The concept of Special Category Status (SCS) in India was introduced in 1969 to address regional disparities by providing preferential treatment to certain states in the form of central assistance and tax breaks. They are considered special because they face unique socio-economic and geographical challenges, have high production costs with limited availability of useful resources, and consequently have a low economic base for livelihood activities.

Special Category Status for plan assistance was granted in the past by the National Development Council (NDC) to the States that are characterized by the following criteria:

  • Hilly and difficult terrain;
  • Low Population Density and/or Sizeable Share of Tribal Population;
  • Strategic Location along Borders with Neighbouring Countries;
  • Economic and Infrastructure Backwardness; and
  • Nonviable Nature of State finances.

SCS was granted based on an integrated consideration of these criteria.

In this report, we will delve into the historical background and criteria for SCS, benefits, contemporary issues and criticisms, and why states still demand SCS status, specifically focusing on Bihar’s demands.

Historical Background and Criteria:

Origins:

The Special Category Status (SCS) fundamentally relates to the determination of the allocation of Central Assistance for State Plans in India. The need for a rational and transparent allocation of Central Assistance to State Plans (CASP) became evident in the 1960s. The origins of SCS can be traced back to discussions related to the Gadgil formula during the Fourth Five-Year Plan in 1965, where several chief ministers emphasized the necessity for a structured approach to allocate central assistance to states with unique challenges. In December 1967, the National Development Council (NDC) convened to deliberate on the allocation criteria for central assistance. Although there was no unanimous agreement among the chief ministers on the specific criteria, yet there was a general feeling that States like Assam, Jammu & Kashmir and Nagaland would, in any way, have to receive special treatment.

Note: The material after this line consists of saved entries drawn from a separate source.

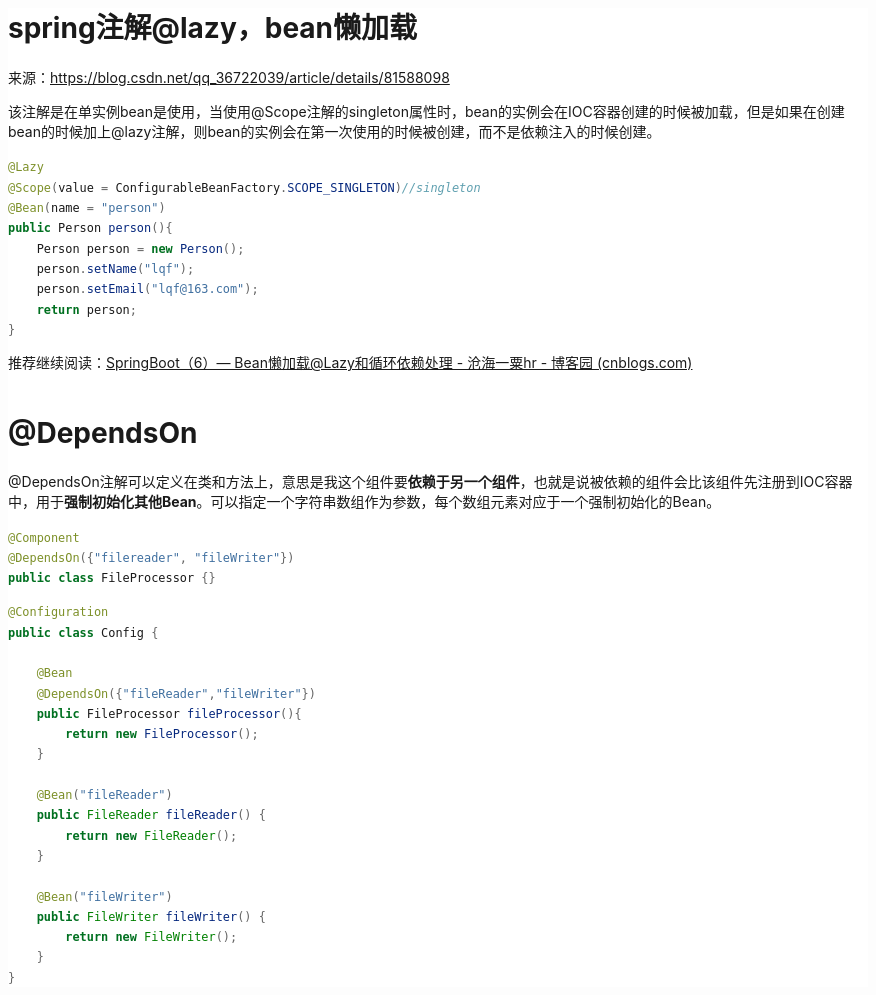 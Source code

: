 # spring注解@lazy，bean懒加载

来源：https://blog.csdn.net/qq_36722039/article/details/81588098

该注解是在单实例bean是使用，当使用@Scope注解的singleton属性时，bean的实例会在IOC容器创建的时候被加载，但是如果在创建bean的时候加上@lazy注解，则bean的实例会在第一次使用的时候被创建，而不是依赖注入的时候创建。

```java
@Lazy
@Scope(value = ConfigurableBeanFactory.SCOPE_SINGLETON)//singleton
@Bean(name = "person")
public Person person(){
    Person person = new Person();
    person.setName("lqf");
    person.setEmail("lqf@163.com");
    return person;
}
```

推荐继续阅读：[SpringBoot（6）— Bean懒加载@Lazy和循环依赖处理 - 沧海一粟hr - 博客园 (cnblogs.com)](https://www.cnblogs.com/javahr/p/13405442.html)

# @DependsOn

@DependsOn注解可以定义在类和方法上，意思是我这个组件要**依赖于另一个组件**，也就是说被依赖的组件会比该组件先注册到IOC容器中，用于**强制初始化其他Bean**。可以指定一个字符串数组作为参数，每个数组元素对应于一个强制初始化的Bean。

```java
@Component
@DependsOn({"filereader", "fileWriter"})
public class FileProcessor {}
```



```java
@Configuration
public class Config {
 
    @Bean
    @DependsOn({"fileReader","fileWriter"})
    public FileProcessor fileProcessor(){
        return new FileProcessor();
    }
    
    @Bean("fileReader")
    public FileReader fileReader() {
        return new FileReader();
    }
    
    @Bean("fileWriter")
    public FileWriter fileWriter() {
        return new FileWriter();
    }   
}
```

In 1968, the Fifth Finance Commission was established to recommend the devolution of taxes and grants for 1969 -74. In its report submitted in 1969 highlighted significant disparities among states and emphasized the need for a redistributive policy beyond population-based grants. It considered Planning Commission transfers and recommended higher allocations for Assam, Jammu & Kashmir, and Nagaland to address these disparities.

Between 1969 and 1974, three states — Assam, Jammu & Kashmir, and Nagaland, received unusually high grants compared to others, marking them as “special” recipients of non-plan grants during that period.

Therefore, in the 26th meeting of the National Development Council held in April 1969, the needs of these three states were given priority over the other states by the Planning Commission as well. In terms of both plan and non-plan grants, they received much higher amounts compared to other Indian states, effectively treating these states as special. This decision marked these states as special cases and laid the foundation for the Gadgil formula and their Special Category Status conferred in 1969.

Note:

  • The philosophy of SCS never emanated from any Finance Commission but from the resolution of erstwhile National Development Council.
  • The decision to grant SCS lay with the National Development Council (NDC), which comprised the Prime Minister, Union Ministers, Chief Ministers, representatives of the UTs and members of the erstwhile Planning Commission. The NDC was the sole body competent to grant SCS, with no separate constitutional provisions, legislation, or executive orders governing this process. The NITI Aayog (National Institution for Transforming India), which replaced the Planning Commission, does not possess the authority to allocate funds.
Evolutions & Criteria:

Before the Fourth Five-Year Plan (FYP), the allocation of CASP was determined by a schematic pattern lacking a definitive allocation formula. The states used to get more resources from the centre as loans and less as grants, plan and non-plan combined, leading to increasing indebtedness of the states. With the approval of Gadgil formula (named after Dhananjay Ramchandra Gadgil, the then deputy chairman of the Planning Commission) from the Fourth FYP, it led to the demand for a transparent and objective method for the horizontal distribution of resources among the States.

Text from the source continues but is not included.